■ PROBLEM STATEMENT
Transcribe these records exactly, dropping every picture.

■ SOURCE RECORDS
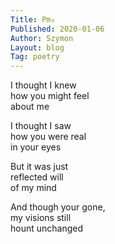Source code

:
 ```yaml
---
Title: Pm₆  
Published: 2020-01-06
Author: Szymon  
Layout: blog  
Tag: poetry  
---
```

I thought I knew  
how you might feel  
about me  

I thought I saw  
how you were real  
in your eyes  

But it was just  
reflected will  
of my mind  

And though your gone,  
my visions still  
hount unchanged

■ RESPONSE AREA
Source code

:
 ```yaml
---
Title: Pm₆  
Published: 2020-01-06
Author: Szymon  
Layout: blog  
Tag: poetry  
---
```

I thought I knew  
how you might feel  
about me  

I thought I saw  
how you were real  
in your eyes  

But it was just  
reflected will  
of my mind  

And though your gone,  
my visions still  
hount unchanged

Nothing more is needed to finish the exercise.